## Assigned task:
Please retype every record below exactly, leaving the pictures out.

------------------------------

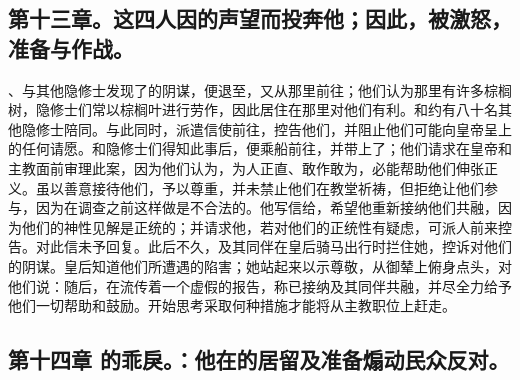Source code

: 
\subsection{第十三章。这四人因的声望而投奔他；因此，被激怒，准备与作战。}

、与其他隐修士发现了的阴谋，便退至，又从那里前往；他们认为那里有许多棕榈树，隐修士们常以棕榈叶进行劳作，因此居住在那里对他们有利。和约有八十名其他隐修士陪同。与此同时，派遣信使前往，控告他们，并阻止他们可能向皇帝呈上的任何请愿。和隐修士们得知此事后，便乘船前往，并带上了；他们请求在皇帝和主教面前审理此案，因为他们认为，为人正直、敢作敢为，必能帮助他们伸张正义。虽以善意接待他们，予以尊重，并未禁止他们在教堂祈祷，但拒绝让他们参与，因为在调查之前这样做是不合法的。他写信给，希望他重新接纳他们共融，因为他们的神性见解是正统的；并请求他，若对他们的正统性有疑虑，可派人前来控告。对此信未予回复。此后不久，及其同伴在皇后骑马出行时拦住她，控诉对他们的阴谋。皇后知道他们所遭遇的陷害；她站起来以示尊敬，从御辇上俯身点头，对他们说：随后，在流传着一个虚假的报告，称已接纳及其同伴共融，并尽全力给予他们一切帮助和鼓励。开始思考采取何种措施才能将从主教职位上赶走。\par


\subsection{第十四章 的乖戾。：他在的居留及准备煽动民众反对。}

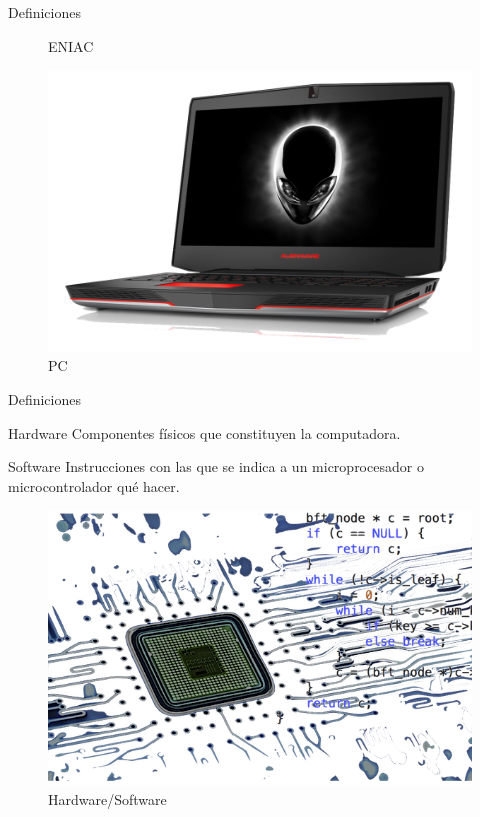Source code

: \documentclass{beamer}
\begin{document}
\begin{frame}[t]{Definiciones}
\begin{multicols}{3}
\begin{figure}
	\caption{ENIAC}
\end{figure}
\begin{figure}
	\centering
	\includegraphics[scale=0.1]{alienware}
	\caption{PC}
\end{figure}
\end{multicols}
\end{frame}

\begin{frame}[t]{Definiciones}\vspace{4pt}
\begin{block}{Hardware}
	Componentes físicos que constituyen la computadora.
\end{block}
\begin{block}{Software}
	Instrucciones con las que se indica a un microprocesador o microcontrolador qué hacer.
\end{block}
\begin{figure}
	\centering
	\includegraphics[scale=0.5]{hwsw}
	\caption{Hardware/Software}
\end{figure}
\end{frame}
\end{document}
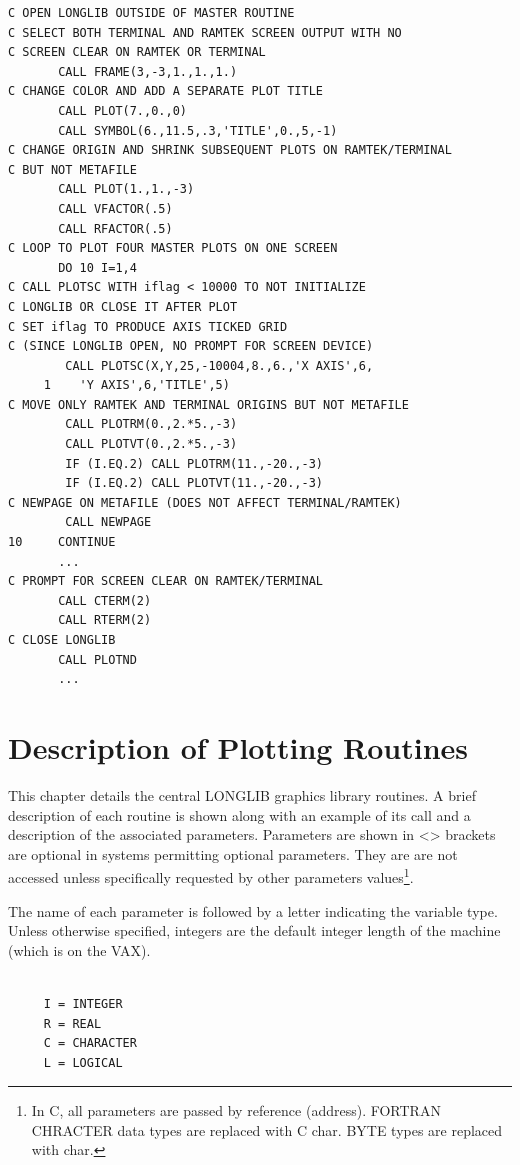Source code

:\documentclass[11pt]{report}
\begin{document}
\begin{verbatim}
C OPEN LONGLIB OUTSIDE OF MASTER ROUTINE
C SELECT BOTH TERMINAL AND RAMTEK SCREEN OUTPUT WITH NO
C SCREEN CLEAR ON RAMTEK OR TERMINAL
       CALL FRAME(3,-3,1.,1.,1.)
C CHANGE COLOR AND ADD A SEPARATE PLOT TITLE
       CALL PLOT(7.,0.,0)
       CALL SYMBOL(6.,11.5,.3,'TITLE',0.,5,-1)
C CHANGE ORIGIN AND SHRINK SUBSEQUENT PLOTS ON RAMTEK/TERMINAL
C BUT NOT METAFILE
       CALL PLOT(1.,1.,-3)
       CALL VFACTOR(.5)
       CALL RFACTOR(.5)
C LOOP TO PLOT FOUR MASTER PLOTS ON ONE SCREEN
       DO 10 I=1,4
C CALL PLOTSC WITH iflag < 10000 TO NOT INITIALIZE
C LONGLIB OR CLOSE IT AFTER PLOT
C SET iflag TO PRODUCE AXIS TICKED GRID 
C (SINCE LONGLIB OPEN, NO PROMPT FOR SCREEN DEVICE)
        CALL PLOTSC(X,Y,25,-10004,8.,6.,'X AXIS',6,
     1    'Y AXIS',6,'TITLE',5)
C MOVE ONLY RAMTEK AND TERMINAL ORIGINS BUT NOT METAFILE
        CALL PLOTRM(0.,2.*5.,-3)
        CALL PLOTVT(0.,2.*5.,-3)
        IF (I.EQ.2) CALL PLOTRM(11.,-20.,-3)
        IF (I.EQ.2) CALL PLOTVT(11.,-20.,-3)
C NEWPAGE ON METAFILE (DOES NOT AFFECT TERMINAL/RAMTEK)
        CALL NEWPAGE
10     CONTINUE
       ...
C PROMPT FOR SCREEN CLEAR ON RAMTEK/TERMINAL
       CALL CTERM(2)
       CALL RTERM(2)
C CLOSE LONGLIB
       CALL PLOTND
       ...
\end{verbatim}


\chapter{Description of Plotting Routines}

This chapter details the central LONGLIB graphics library routines.
A brief description of each routine is shown along with an example
of its call and a description of the associated parameters.
Parameters are shown in <> brackets are optional in systems permitting
optional parameters.  They are are not accessed unless specifically
requested by other parameters values\footnote{In C, all parameters are
passed by reference (address).  FORTRAN CHRACTER data types are replaced
with C char.  BYTE types are replaced with char.}.

The name of each parameter is followed by a letter indicating
the variable type.  Unless otherwise specified, integers are the
default integer length of the machine (which is  on the VAX).
\begin{verbatim}

     I = INTEGER 
     R = REAL
     C = CHARACTER 
     L = LOGICAL

\end{verbatim}
\end{document}
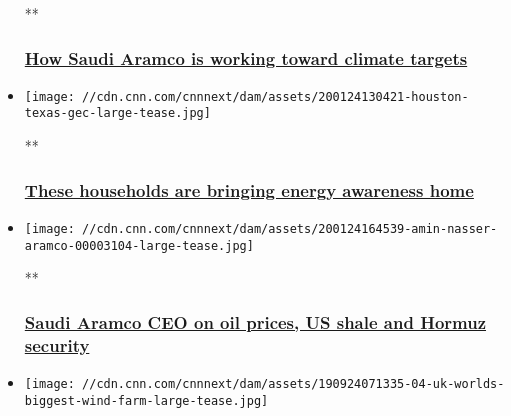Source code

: \begin{itemize}
  **

  \hypertarget{how-saudi-aramco-is-working-toward-climate-targets}{%
  \subsubsection{\texorpdfstring{\href{/videos/business/2020/03/17/saudi-arabia-carbon-capture-utilization-storage-gec.cnn-business}{How
  Saudi Aramco is working toward climate
  targets}}{How Saudi Aramco is working toward climate targets}}\label{how-saudi-aramco-is-working-toward-climate-targets}}
\item
  \href{/videos/business/2020/01/24/us-household-energy-consumption-gec.cnn-business}{}

  \texttt{[image: //cdn.cnn.com/cnnnext/dam/assets/200124130421-houston-texas-gec-large-tease.jpg]}

  **

  \hypertarget{these-households-are-bringing-energy-awareness-home}{%
  \subsubsection{\texorpdfstring{\href{/videos/business/2020/01/24/us-household-energy-consumption-gec.cnn-business}{These
  households are bringing energy awareness
  home}}{These households are bringing energy awareness home}}\label{these-households-are-bringing-energy-awareness-home}}
\item
  \href{/videos/business/2020/01/24/amin-nasser-aramco.cnn}{}

  \texttt{[image: //cdn.cnn.com/cnnnext/dam/assets/200124164539-amin-nasser-aramco-00003104-large-tease.jpg]}

  **

  \hypertarget{saudi-aramco-ceo-on-oil-prices-us-shale-and-hormuz-security}{%
  \subsubsection{\texorpdfstring{\href{/videos/business/2020/01/24/amin-nasser-aramco.cnn}{Saudi
  Aramco CEO on oil prices, US shale and Hormuz
  security}}{Saudi Aramco CEO on oil prices, US shale and Hormuz security}}\label{saudi-aramco-ceo-on-oil-prices-us-shale-and-hormuz-security}}
\item
  \href{/2019/09/25/business/worlds-largest-wind-farm/index.html}{}

  \texttt{[image: //cdn.cnn.com/cnnnext/dam/assets/190924071335-04-uk-worlds-biggest-wind-farm-large-tease.jpg]}


\end{itemize}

------------------------------

## Your response:
Source code

: 
\subsection{第十三章。这四人因的声望而投奔他；因此，被激怒，准备与作战。}

、与其他隐修士发现了的阴谋，便退至，又从那里前往；他们认为那里有许多棕榈树，隐修士们常以棕榈叶进行劳作，因此居住在那里对他们有利。和约有八十名其他隐修士陪同。与此同时，派遣信使前往，控告他们，并阻止他们可能向皇帝呈上的任何请愿。和隐修士们得知此事后，便乘船前往，并带上了；他们请求在皇帝和主教面前审理此案，因为他们认为，为人正直、敢作敢为，必能帮助他们伸张正义。虽以善意接待他们，予以尊重，并未禁止他们在教堂祈祷，但拒绝让他们参与，因为在调查之前这样做是不合法的。他写信给，希望他重新接纳他们共融，因为他们的神性见解是正统的；并请求他，若对他们的正统性有疑虑，可派人前来控告。对此信未予回复。此后不久，及其同伴在皇后骑马出行时拦住她，控诉对他们的阴谋。皇后知道他们所遭遇的陷害；她站起来以示尊敬，从御辇上俯身点头，对他们说：随后，在流传着一个虚假的报告，称已接纳及其同伴共融，并尽全力给予他们一切帮助和鼓励。开始思考采取何种措施才能将从主教职位上赶走。\par


\subsection{第十四章 的乖戾。：他在的居留及准备煽动民众反对。}

Source code

: \documentclass{beamer}
\begin{document}
\begin{frame}[t]{Definiciones}
\begin{multicols}{3}
\begin{figure}
	\caption{ENIAC}
\end{figure}
\begin{figure}
	\centering
	\includegraphics[scale=0.1]{alienware}
	\caption{PC}
\end{figure}
\end{multicols}
\end{frame}

\begin{frame}[t]{Definiciones}\vspace{4pt}
\begin{block}{Hardware}
	Componentes físicos que constituyen la computadora.
\end{block}
\begin{block}{Software}
	Instrucciones con las que se indica a un microprocesador o microcontrolador qué hacer.
\end{block}
\begin{figure}
	\centering
	\includegraphics[scale=0.5]{hwsw}
	\caption{Hardware/Software}
\end{figure}
\end{frame}
\end{document}
Source code

:\documentclass[11pt]{report}
\begin{document}
\begin{verbatim}
C OPEN LONGLIB OUTSIDE OF MASTER ROUTINE
C SELECT BOTH TERMINAL AND RAMTEK SCREEN OUTPUT WITH NO
C SCREEN CLEAR ON RAMTEK OR TERMINAL
       CALL FRAME(3,-3,1.,1.,1.)
C CHANGE COLOR AND ADD A SEPARATE PLOT TITLE
       CALL PLOT(7.,0.,0)
       CALL SYMBOL(6.,11.5,.3,'TITLE',0.,5,-1)
C CHANGE ORIGIN AND SHRINK SUBSEQUENT PLOTS ON RAMTEK/TERMINAL
C BUT NOT METAFILE
       CALL PLOT(1.,1.,-3)
       CALL VFACTOR(.5)
       CALL RFACTOR(.5)
C LOOP TO PLOT FOUR MASTER PLOTS ON ONE SCREEN
       DO 10 I=1,4
C CALL PLOTSC WITH iflag < 10000 TO NOT INITIALIZE
C LONGLIB OR CLOSE IT AFTER PLOT
C SET iflag TO PRODUCE AXIS TICKED GRID 
C (SINCE LONGLIB OPEN, NO PROMPT FOR SCREEN DEVICE)
        CALL PLOTSC(X,Y,25,-10004,8.,6.,'X AXIS',6,
     1    'Y AXIS',6,'TITLE',5)
C MOVE ONLY RAMTEK AND TERMINAL ORIGINS BUT NOT METAFILE
        CALL PLOTRM(0.,2.*5.,-3)
        CALL PLOTVT(0.,2.*5.,-3)
        IF (I.EQ.2) CALL PLOTRM(11.,-20.,-3)
        IF (I.EQ.2) CALL PLOTVT(11.,-20.,-3)
C NEWPAGE ON METAFILE (DOES NOT AFFECT TERMINAL/RAMTEK)
        CALL NEWPAGE
10     CONTINUE
       ...
C PROMPT FOR SCREEN CLEAR ON RAMTEK/TERMINAL
       CALL CTERM(2)
       CALL RTERM(2)
C CLOSE LONGLIB
       CALL PLOTND
       ...
\end{verbatim}


\chapter{Description of Plotting Routines}

This chapter details the central LONGLIB graphics library routines.
A brief description of each routine is shown along with an example
of its call and a description of the associated parameters.
Parameters are shown in <> brackets are optional in systems permitting
optional parameters.  They are are not accessed unless specifically
requested by other parameters values\footnote{In C, all parameters are
passed by reference (address).  FORTRAN CHRACTER data types are replaced
with C char.  BYTE types are replaced with char.}.

The name of each parameter is followed by a letter indicating
the variable type.  Unless otherwise specified, integers are the
default integer length of the machine (which is  on the VAX).
\begin{verbatim}

     I = INTEGER 
     R = REAL
     C = CHARACTER 
     L = LOGICAL

\end{verbatim}
\end{document}
Source code

: \begin{itemize}
  **

  \hypertarget{how-saudi-aramco-is-working-toward-climate-targets}{%
  \subsubsection{\texorpdfstring{\href{/videos/business/2020/03/17/saudi-arabia-carbon-capture-utilization-storage-gec.cnn-business}{How
  Saudi Aramco is working toward climate
  targets}}{How Saudi Aramco is working toward climate targets}}\label{how-saudi-aramco-is-working-toward-climate-targets}}
\item
  \href{/videos/business/2020/01/24/us-household-energy-consumption-gec.cnn-business}{}

  \texttt{[image: //cdn.cnn.com/cnnnext/dam/assets/200124130421-houston-texas-gec-large-tease.jpg]}

  **

  \hypertarget{these-households-are-bringing-energy-awareness-home}{%
  \subsubsection{\texorpdfstring{\href{/videos/business/2020/01/24/us-household-energy-consumption-gec.cnn-business}{These
  households are bringing energy awareness
  home}}{These households are bringing energy awareness home}}\label{these-households-are-bringing-energy-awareness-home}}
\item
  \href{/videos/business/2020/01/24/amin-nasser-aramco.cnn}{}

  \texttt{[image: //cdn.cnn.com/cnnnext/dam/assets/200124164539-amin-nasser-aramco-00003104-large-tease.jpg]}

  **

  \hypertarget{saudi-aramco-ceo-on-oil-prices-us-shale-and-hormuz-security}{%
  \subsubsection{\texorpdfstring{\href{/videos/business/2020/01/24/amin-nasser-aramco.cnn}{Saudi
  Aramco CEO on oil prices, US shale and Hormuz
  security}}{Saudi Aramco CEO on oil prices, US shale and Hormuz security}}\label{saudi-aramco-ceo-on-oil-prices-us-shale-and-hormuz-security}}
\item
  \href{/2019/09/25/business/worlds-largest-wind-farm/index.html}{}

  \texttt{[image: //cdn.cnn.com/cnnnext/dam/assets/190924071335-04-uk-worlds-biggest-wind-farm-large-tease.jpg]}


\end{itemize}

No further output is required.